## Task objective
In the entries below, find the line with "In this tutorial, we" and print exactly every line from there up to and including the line with "Now, create a", with no other lines.

## Exercise materials
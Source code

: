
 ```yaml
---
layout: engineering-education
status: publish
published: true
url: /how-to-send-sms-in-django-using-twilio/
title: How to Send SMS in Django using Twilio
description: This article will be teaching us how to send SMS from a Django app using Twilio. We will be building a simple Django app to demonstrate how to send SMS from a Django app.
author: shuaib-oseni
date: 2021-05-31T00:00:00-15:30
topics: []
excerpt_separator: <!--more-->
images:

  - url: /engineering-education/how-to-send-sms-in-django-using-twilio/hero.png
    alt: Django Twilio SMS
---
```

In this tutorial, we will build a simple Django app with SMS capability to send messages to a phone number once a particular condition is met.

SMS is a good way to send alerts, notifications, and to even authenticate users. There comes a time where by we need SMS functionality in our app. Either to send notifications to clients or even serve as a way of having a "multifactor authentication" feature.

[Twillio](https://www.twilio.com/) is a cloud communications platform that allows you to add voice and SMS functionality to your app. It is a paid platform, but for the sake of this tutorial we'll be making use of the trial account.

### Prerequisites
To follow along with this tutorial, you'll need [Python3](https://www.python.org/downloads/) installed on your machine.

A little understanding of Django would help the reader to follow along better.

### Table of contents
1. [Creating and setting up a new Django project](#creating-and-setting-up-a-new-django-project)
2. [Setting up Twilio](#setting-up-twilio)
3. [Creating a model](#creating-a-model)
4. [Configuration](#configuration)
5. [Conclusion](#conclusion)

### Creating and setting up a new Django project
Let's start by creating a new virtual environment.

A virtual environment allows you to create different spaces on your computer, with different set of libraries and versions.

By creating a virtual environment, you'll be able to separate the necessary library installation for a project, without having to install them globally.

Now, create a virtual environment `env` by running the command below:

==

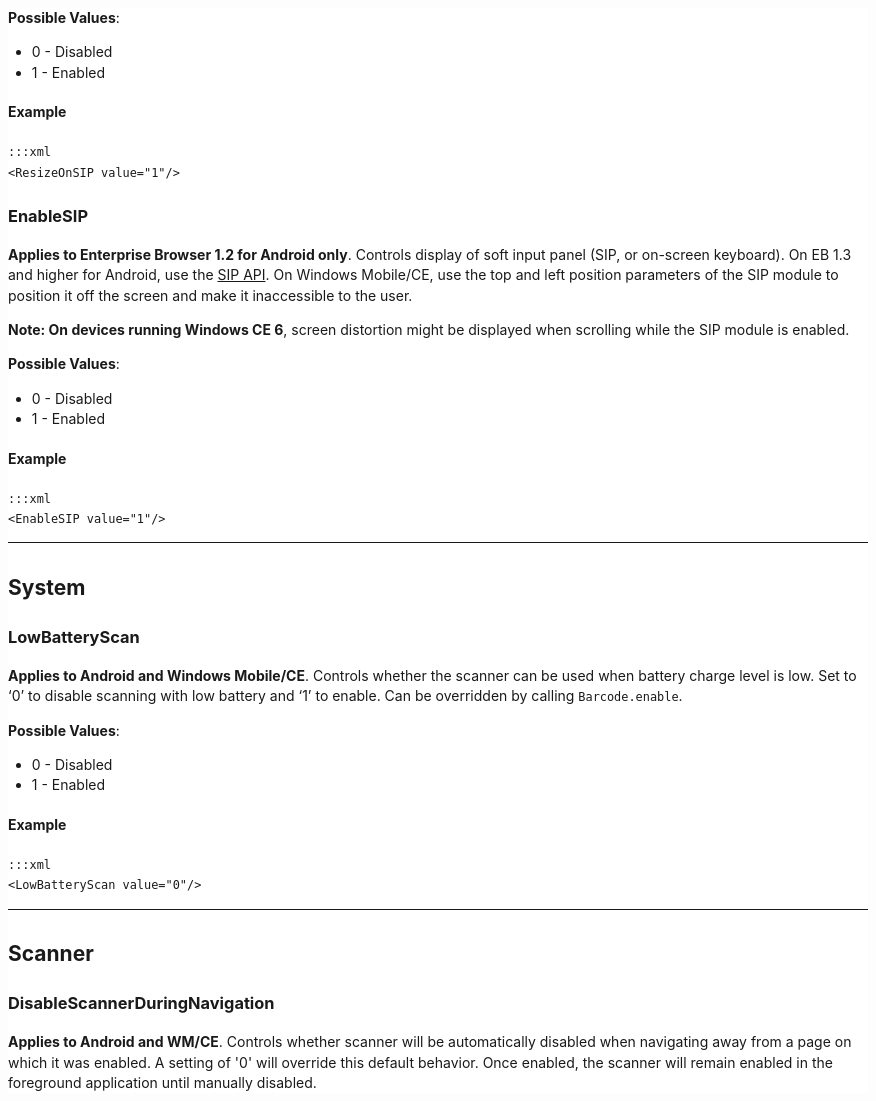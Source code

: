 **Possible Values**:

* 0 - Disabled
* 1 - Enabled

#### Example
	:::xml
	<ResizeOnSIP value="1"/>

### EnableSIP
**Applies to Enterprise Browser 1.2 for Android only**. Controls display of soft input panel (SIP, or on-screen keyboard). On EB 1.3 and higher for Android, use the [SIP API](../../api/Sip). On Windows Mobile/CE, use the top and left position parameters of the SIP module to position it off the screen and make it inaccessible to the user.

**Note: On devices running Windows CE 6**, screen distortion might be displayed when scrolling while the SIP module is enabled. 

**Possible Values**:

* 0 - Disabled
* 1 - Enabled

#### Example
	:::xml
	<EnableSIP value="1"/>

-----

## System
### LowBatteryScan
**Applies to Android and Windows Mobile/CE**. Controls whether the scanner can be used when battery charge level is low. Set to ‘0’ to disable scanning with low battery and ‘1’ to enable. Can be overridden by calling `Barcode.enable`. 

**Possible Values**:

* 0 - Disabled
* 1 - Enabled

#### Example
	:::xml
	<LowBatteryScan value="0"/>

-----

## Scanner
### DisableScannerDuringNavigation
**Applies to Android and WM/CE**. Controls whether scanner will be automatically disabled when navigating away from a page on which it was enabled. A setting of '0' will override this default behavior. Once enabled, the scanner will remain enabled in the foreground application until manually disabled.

## Response
In this tutorial, we will build a simple Django app with SMS capability to send messages to a phone number once a particular condition is met.

SMS is a good way to send alerts, notifications, and to even authenticate users. There comes a time where by we need SMS functionality in our app. Either to send notifications to clients or even serve as a way of having a "multifactor authentication" feature.

[Twillio](https://www.twilio.com/) is a cloud communications platform that allows you to add voice and SMS functionality to your app. It is a paid platform, but for the sake of this tutorial we'll be making use of the trial account.

### Prerequisites
To follow along with this tutorial, you'll need [Python3](https://www.python.org/downloads/) installed on your machine.

A little understanding of Django would help the reader to follow along better.

### Table of contents
1. [Creating and setting up a new Django project](#creating-and-setting-up-a-new-django-project)
2. [Setting up Twilio](#setting-up-twilio)
3. [Creating a model](#creating-a-model)
4. [Configuration](#configuration)
5. [Conclusion](#conclusion)

### Creating and setting up a new Django project
Let's start by creating a new virtual environment.

A virtual environment allows you to create different spaces on your computer, with different set of libraries and versions.

By creating a virtual environment, you'll be able to separate the necessary library installation for a project, without having to install them globally.

Now, create a virtual environment `env` by running the command below:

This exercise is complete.